Exercise directions:
The reply must contain exactly the lines below from the one with "<i class='fa fa-star" down to the one with "d’[!DNL Experience Manager].", both included, and nothing more; please omit the pictures.

──────── Task data ────────

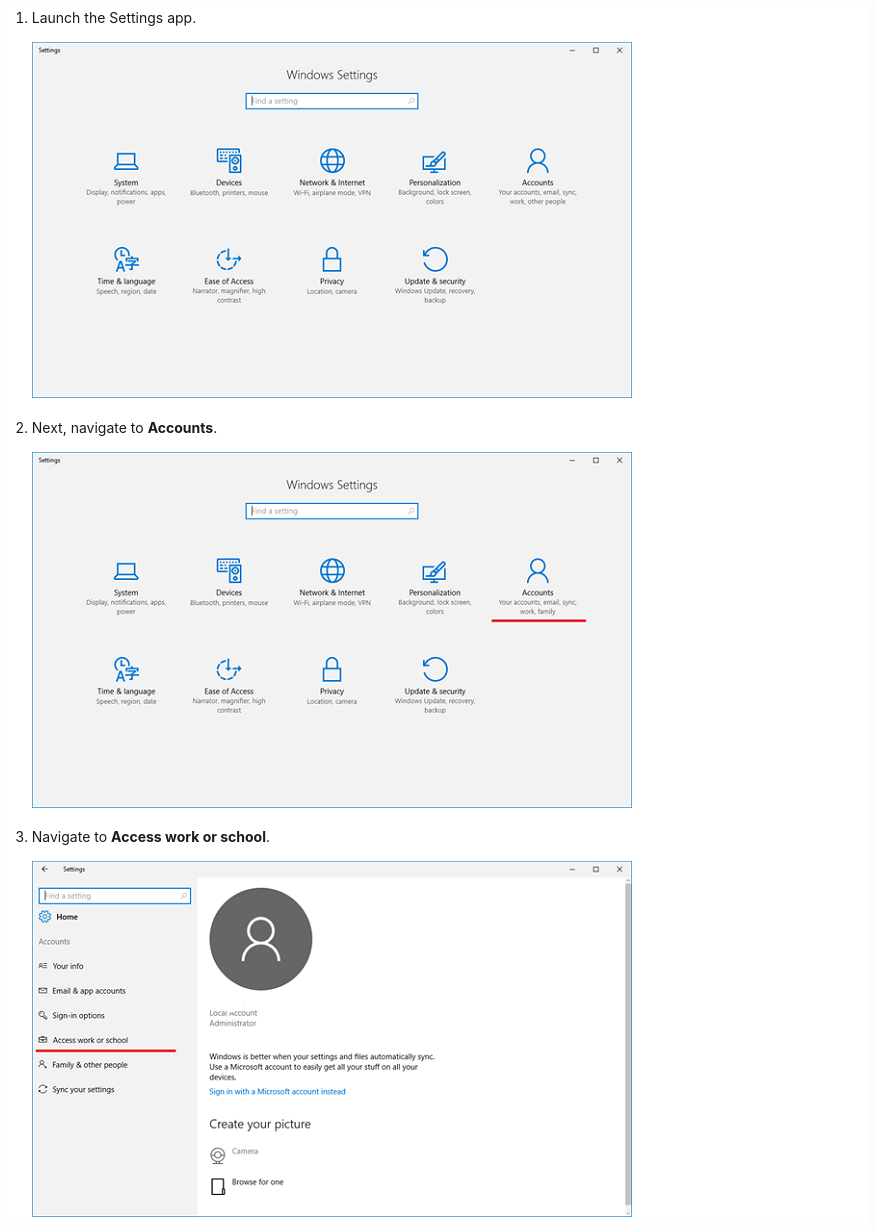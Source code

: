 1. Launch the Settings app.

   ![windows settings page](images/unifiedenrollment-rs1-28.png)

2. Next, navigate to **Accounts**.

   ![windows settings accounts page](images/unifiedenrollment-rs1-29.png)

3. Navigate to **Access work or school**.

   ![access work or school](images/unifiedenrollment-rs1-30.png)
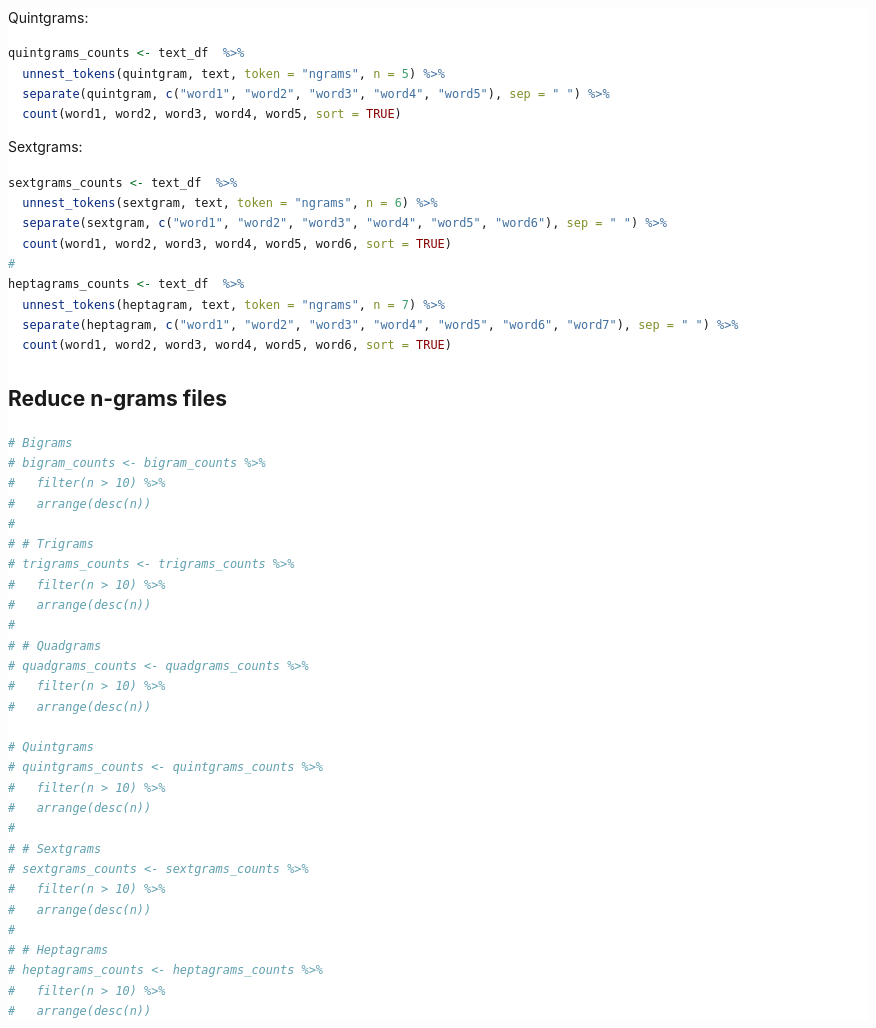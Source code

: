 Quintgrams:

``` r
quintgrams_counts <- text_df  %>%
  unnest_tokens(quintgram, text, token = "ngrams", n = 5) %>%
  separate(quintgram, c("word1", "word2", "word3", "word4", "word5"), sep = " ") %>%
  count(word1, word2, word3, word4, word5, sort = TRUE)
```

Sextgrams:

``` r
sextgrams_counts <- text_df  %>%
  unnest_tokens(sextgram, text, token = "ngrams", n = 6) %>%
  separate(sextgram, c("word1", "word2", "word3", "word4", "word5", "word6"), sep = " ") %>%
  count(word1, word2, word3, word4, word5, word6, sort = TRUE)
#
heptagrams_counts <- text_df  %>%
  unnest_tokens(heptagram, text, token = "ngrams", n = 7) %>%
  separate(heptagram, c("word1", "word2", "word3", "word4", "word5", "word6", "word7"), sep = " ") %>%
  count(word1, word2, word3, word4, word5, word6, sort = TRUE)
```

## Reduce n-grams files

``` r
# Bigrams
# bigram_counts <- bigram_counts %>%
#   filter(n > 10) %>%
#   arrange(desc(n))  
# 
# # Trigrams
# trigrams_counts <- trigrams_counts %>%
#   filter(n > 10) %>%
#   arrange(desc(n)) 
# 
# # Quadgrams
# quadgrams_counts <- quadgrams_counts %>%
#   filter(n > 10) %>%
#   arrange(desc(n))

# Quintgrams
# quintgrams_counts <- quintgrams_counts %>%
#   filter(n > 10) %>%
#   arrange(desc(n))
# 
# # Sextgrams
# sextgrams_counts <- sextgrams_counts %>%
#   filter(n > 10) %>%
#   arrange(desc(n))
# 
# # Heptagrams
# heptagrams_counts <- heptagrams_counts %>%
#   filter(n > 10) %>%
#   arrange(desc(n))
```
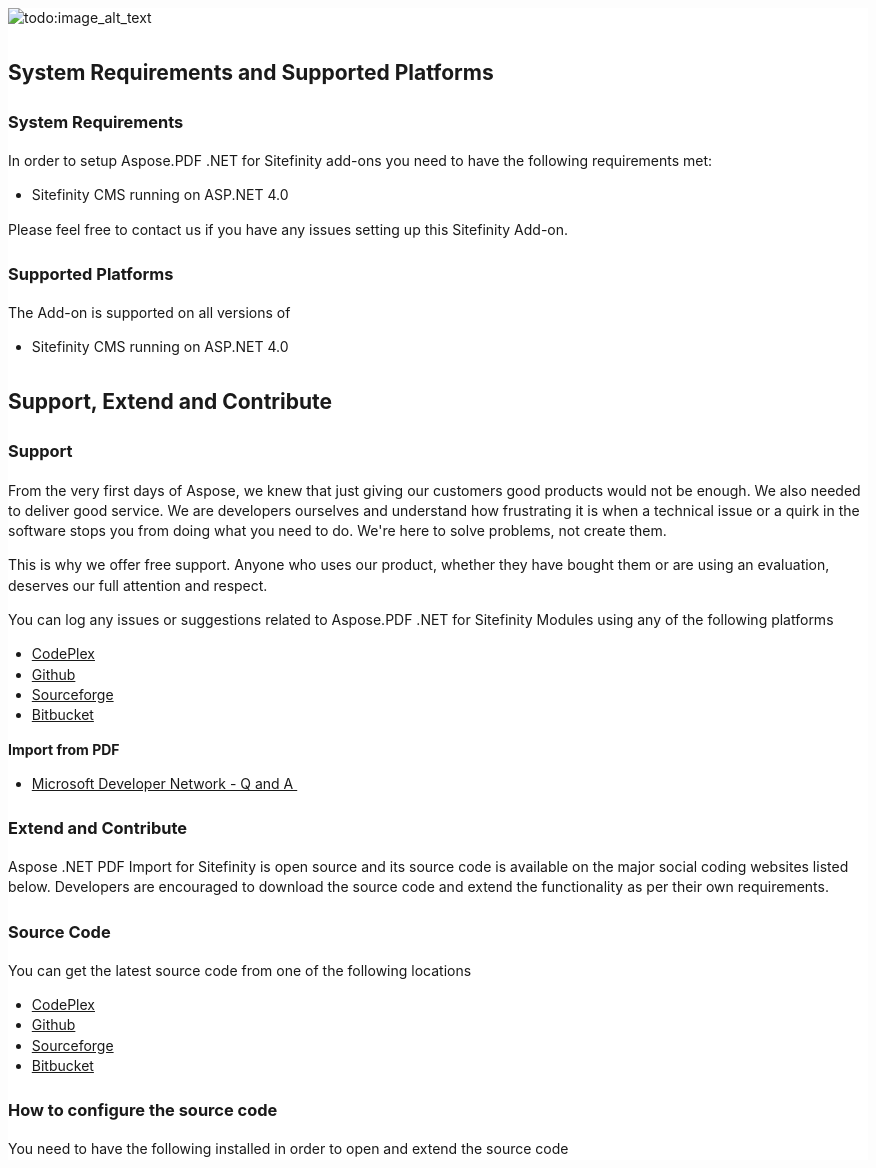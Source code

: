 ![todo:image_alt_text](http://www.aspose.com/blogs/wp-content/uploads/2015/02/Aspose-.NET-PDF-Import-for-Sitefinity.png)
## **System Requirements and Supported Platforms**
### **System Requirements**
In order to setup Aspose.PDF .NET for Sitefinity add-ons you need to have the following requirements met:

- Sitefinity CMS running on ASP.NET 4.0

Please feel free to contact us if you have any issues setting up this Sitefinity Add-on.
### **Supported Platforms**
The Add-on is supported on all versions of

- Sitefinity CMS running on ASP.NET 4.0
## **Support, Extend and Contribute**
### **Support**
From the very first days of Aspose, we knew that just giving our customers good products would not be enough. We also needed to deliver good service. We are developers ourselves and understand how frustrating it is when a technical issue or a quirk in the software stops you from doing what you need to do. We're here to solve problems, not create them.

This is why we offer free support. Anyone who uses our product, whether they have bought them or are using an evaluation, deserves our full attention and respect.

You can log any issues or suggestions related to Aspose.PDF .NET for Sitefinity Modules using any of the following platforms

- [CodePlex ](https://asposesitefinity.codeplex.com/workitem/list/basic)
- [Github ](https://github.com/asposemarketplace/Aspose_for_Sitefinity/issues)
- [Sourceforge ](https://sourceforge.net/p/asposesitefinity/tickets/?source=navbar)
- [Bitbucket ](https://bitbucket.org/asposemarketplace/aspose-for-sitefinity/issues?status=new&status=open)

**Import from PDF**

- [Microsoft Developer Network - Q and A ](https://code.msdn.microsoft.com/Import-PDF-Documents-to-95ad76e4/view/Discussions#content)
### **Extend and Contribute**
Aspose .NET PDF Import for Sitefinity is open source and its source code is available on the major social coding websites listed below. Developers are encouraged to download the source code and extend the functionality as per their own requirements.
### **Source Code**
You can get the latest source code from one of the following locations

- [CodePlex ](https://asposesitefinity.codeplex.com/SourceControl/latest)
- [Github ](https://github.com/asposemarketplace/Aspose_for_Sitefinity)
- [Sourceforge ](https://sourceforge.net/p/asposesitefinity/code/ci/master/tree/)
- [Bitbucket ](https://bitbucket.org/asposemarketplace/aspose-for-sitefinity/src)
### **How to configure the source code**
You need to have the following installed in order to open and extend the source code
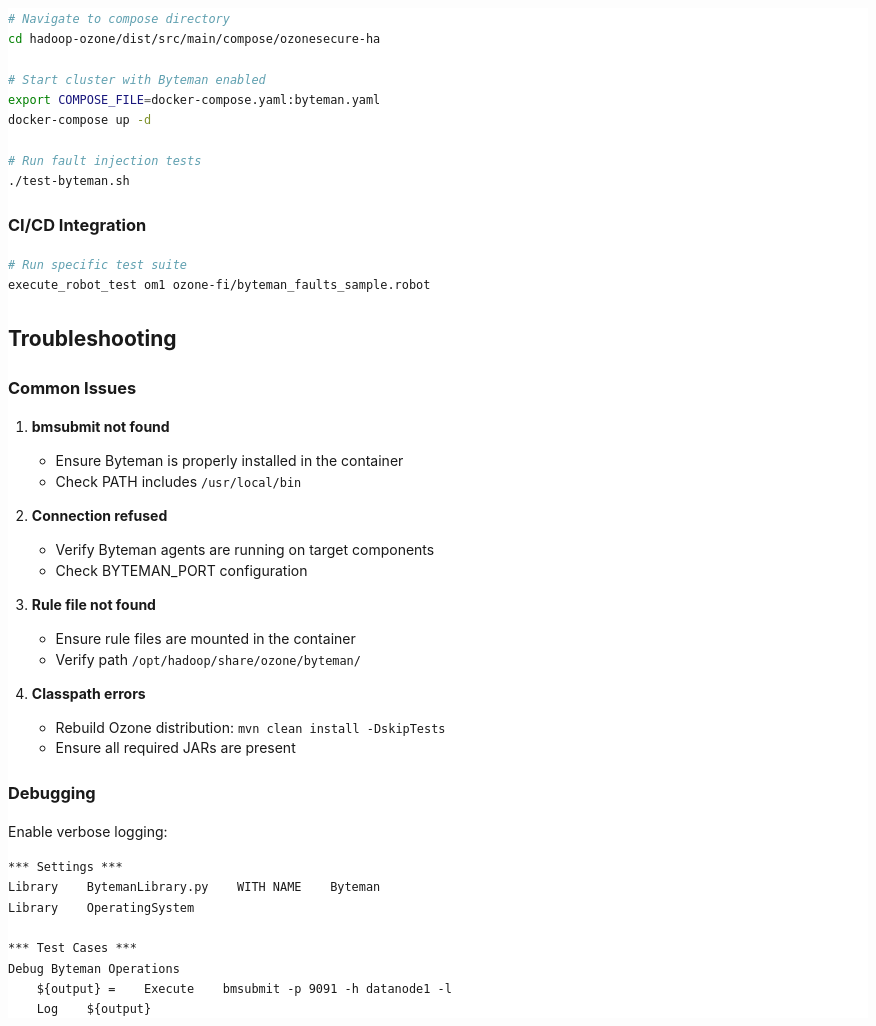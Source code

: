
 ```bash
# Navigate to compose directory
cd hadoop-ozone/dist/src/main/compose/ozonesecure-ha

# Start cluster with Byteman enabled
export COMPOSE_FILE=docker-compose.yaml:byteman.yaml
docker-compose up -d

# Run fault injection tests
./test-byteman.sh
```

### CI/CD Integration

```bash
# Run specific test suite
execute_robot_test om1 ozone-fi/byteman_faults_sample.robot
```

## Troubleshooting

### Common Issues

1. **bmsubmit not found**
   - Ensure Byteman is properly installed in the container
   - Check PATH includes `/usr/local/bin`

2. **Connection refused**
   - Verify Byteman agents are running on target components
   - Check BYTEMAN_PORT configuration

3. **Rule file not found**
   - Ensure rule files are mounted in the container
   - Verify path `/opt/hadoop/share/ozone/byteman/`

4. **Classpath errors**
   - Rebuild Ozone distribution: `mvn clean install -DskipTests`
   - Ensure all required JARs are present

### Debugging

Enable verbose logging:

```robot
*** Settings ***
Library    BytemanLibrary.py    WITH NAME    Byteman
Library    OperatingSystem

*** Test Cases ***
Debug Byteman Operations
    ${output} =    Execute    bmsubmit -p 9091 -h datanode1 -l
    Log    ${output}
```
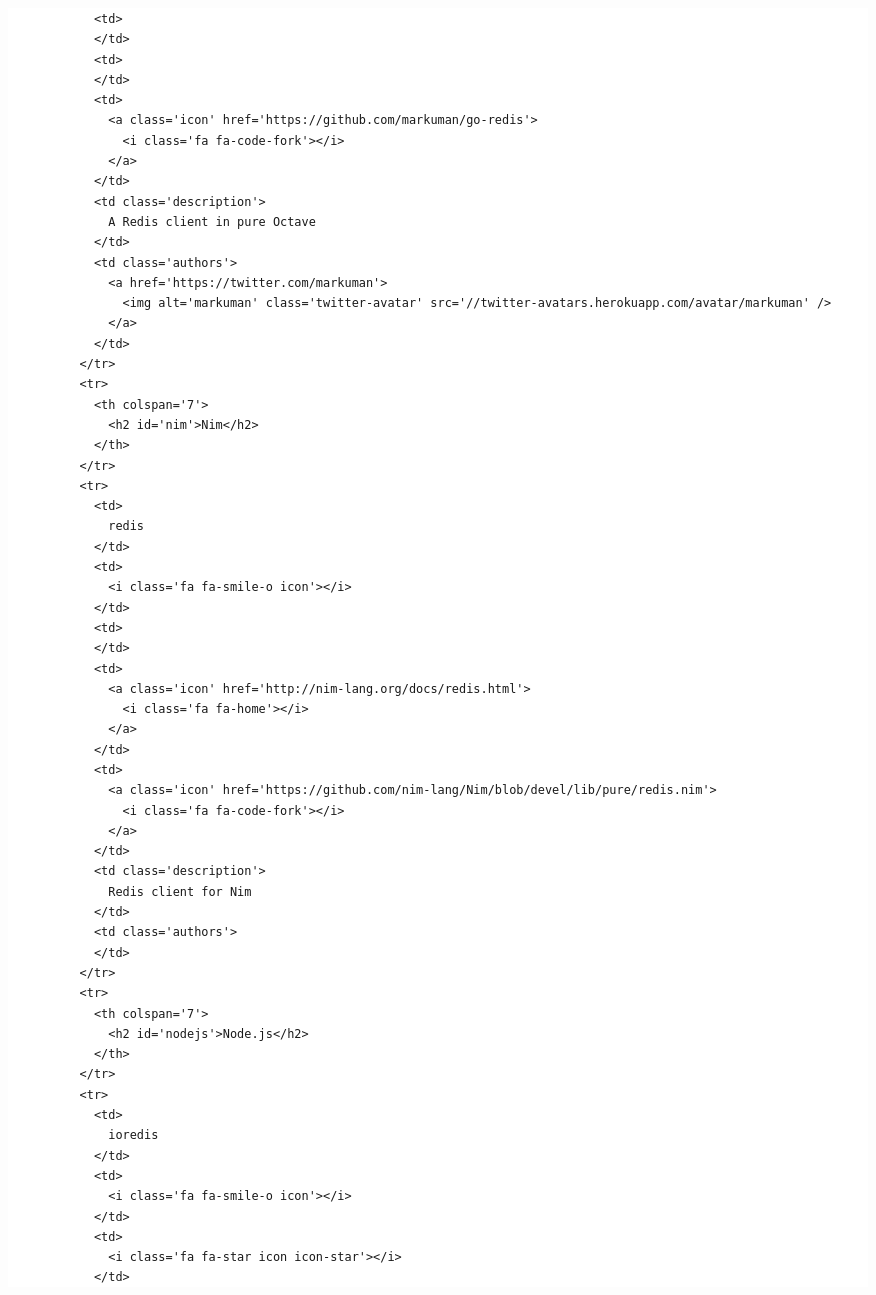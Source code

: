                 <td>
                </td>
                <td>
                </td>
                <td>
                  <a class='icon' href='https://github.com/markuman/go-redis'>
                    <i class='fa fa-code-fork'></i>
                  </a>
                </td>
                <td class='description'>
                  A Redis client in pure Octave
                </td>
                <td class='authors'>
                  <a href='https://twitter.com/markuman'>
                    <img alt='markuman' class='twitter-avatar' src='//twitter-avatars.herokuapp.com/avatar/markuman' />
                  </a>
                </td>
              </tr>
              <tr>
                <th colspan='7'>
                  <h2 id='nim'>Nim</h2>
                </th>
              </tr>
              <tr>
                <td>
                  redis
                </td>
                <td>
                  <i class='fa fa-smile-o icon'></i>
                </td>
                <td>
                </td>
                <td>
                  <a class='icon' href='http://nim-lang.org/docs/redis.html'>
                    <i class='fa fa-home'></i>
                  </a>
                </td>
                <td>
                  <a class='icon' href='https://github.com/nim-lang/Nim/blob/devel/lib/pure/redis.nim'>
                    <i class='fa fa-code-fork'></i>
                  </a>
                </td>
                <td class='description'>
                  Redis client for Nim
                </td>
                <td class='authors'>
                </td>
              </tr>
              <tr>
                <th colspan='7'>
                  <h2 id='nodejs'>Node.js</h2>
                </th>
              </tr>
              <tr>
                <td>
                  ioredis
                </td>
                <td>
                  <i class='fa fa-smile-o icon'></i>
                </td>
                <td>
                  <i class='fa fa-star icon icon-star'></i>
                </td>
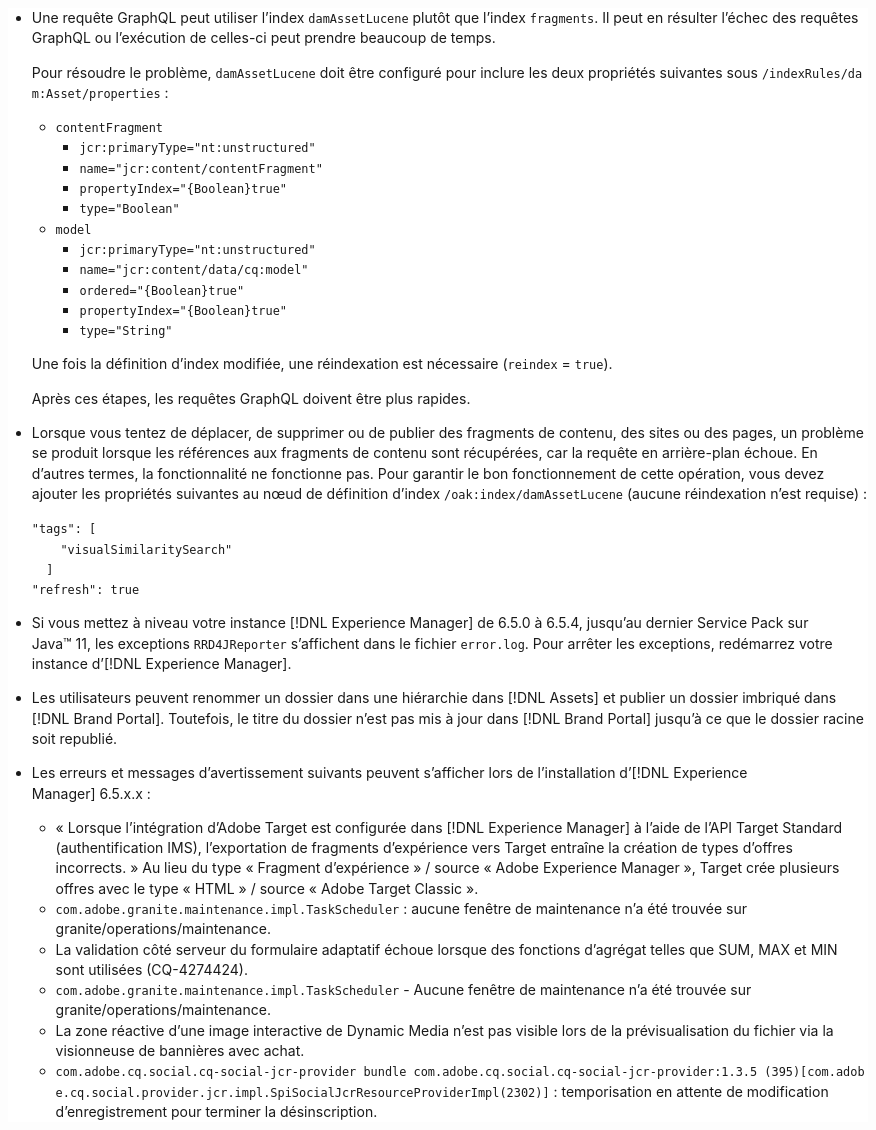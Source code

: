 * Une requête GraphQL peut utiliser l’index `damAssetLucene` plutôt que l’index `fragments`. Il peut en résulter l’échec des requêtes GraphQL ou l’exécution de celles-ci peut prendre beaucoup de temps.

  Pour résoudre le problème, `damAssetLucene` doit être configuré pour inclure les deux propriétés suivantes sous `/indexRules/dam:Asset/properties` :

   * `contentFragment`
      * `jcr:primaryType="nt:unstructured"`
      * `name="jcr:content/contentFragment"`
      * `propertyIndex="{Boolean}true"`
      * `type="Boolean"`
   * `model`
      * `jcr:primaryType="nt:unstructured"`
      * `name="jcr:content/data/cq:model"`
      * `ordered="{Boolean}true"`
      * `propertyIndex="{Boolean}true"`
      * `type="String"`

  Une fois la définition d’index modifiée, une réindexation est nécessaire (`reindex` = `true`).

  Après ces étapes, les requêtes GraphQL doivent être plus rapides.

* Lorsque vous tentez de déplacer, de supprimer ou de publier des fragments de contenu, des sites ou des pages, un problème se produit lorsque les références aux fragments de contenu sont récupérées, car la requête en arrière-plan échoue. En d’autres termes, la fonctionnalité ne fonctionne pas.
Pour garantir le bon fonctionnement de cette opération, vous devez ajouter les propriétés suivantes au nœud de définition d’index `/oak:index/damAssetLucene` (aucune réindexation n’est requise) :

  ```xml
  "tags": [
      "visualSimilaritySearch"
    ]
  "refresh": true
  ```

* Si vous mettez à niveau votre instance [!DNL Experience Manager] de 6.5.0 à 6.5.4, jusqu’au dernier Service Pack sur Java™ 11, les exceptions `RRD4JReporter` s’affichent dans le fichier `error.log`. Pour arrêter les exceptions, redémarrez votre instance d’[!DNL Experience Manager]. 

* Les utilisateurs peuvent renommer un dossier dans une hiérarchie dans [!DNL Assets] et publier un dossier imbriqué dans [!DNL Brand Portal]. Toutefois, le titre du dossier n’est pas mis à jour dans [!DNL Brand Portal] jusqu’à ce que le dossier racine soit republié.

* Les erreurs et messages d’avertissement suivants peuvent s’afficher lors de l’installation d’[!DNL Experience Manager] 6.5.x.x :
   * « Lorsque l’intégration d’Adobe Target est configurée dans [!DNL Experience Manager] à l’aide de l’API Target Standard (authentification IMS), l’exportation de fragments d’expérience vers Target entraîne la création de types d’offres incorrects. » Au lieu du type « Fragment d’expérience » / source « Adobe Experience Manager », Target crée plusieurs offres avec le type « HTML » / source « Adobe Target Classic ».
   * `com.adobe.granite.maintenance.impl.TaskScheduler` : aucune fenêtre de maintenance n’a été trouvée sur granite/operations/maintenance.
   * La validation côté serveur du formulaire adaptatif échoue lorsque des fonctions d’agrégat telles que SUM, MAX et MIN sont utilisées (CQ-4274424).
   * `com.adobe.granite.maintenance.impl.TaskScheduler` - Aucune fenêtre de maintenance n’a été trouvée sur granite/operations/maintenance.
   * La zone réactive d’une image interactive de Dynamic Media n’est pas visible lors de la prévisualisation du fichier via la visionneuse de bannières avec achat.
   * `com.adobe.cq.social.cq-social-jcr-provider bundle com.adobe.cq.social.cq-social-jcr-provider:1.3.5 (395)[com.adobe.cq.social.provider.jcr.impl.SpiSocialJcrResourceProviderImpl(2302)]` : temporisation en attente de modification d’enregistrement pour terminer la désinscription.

────────

Written answer:
                  <i class='fa fa-star icon icon-star'></i>
                </td>
Source code

: * Une requête GraphQL peut utiliser l’index `damAssetLucene` plutôt que l’index `fragments`. Il peut en résulter l’échec des requêtes GraphQL ou l’exécution de celles-ci peut prendre beaucoup de temps.

  Pour résoudre le problème, `damAssetLucene` doit être configuré pour inclure les deux propriétés suivantes sous `/indexRules/dam:Asset/properties` :

   * `contentFragment`
      * `jcr:primaryType="nt:unstructured"`
      * `name="jcr:content/contentFragment"`
      * `propertyIndex="{Boolean}true"`
      * `type="Boolean"`
   * `model`
      * `jcr:primaryType="nt:unstructured"`
      * `name="jcr:content/data/cq:model"`
      * `ordered="{Boolean}true"`
      * `propertyIndex="{Boolean}true"`
      * `type="String"`

  Une fois la définition d’index modifiée, une réindexation est nécessaire (`reindex` = `true`).

  Après ces étapes, les requêtes GraphQL doivent être plus rapides.

* Lorsque vous tentez de déplacer, de supprimer ou de publier des fragments de contenu, des sites ou des pages, un problème se produit lorsque les références aux fragments de contenu sont récupérées, car la requête en arrière-plan échoue. En d’autres termes, la fonctionnalité ne fonctionne pas.
Pour garantir le bon fonctionnement de cette opération, vous devez ajouter les propriétés suivantes au nœud de définition d’index `/oak:index/damAssetLucene` (aucune réindexation n’est requise) :

  ```xml
  "tags": [
      "visualSimilaritySearch"
    ]
  "refresh": true
  ```

* Si vous mettez à niveau votre instance [!DNL Experience Manager] de 6.5.0 à 6.5.4, jusqu’au dernier Service Pack sur Java™ 11, les exceptions `RRD4JReporter` s’affichent dans le fichier `error.log`. Pour arrêter les exceptions, redémarrez votre instance d’[!DNL Experience Manager]. 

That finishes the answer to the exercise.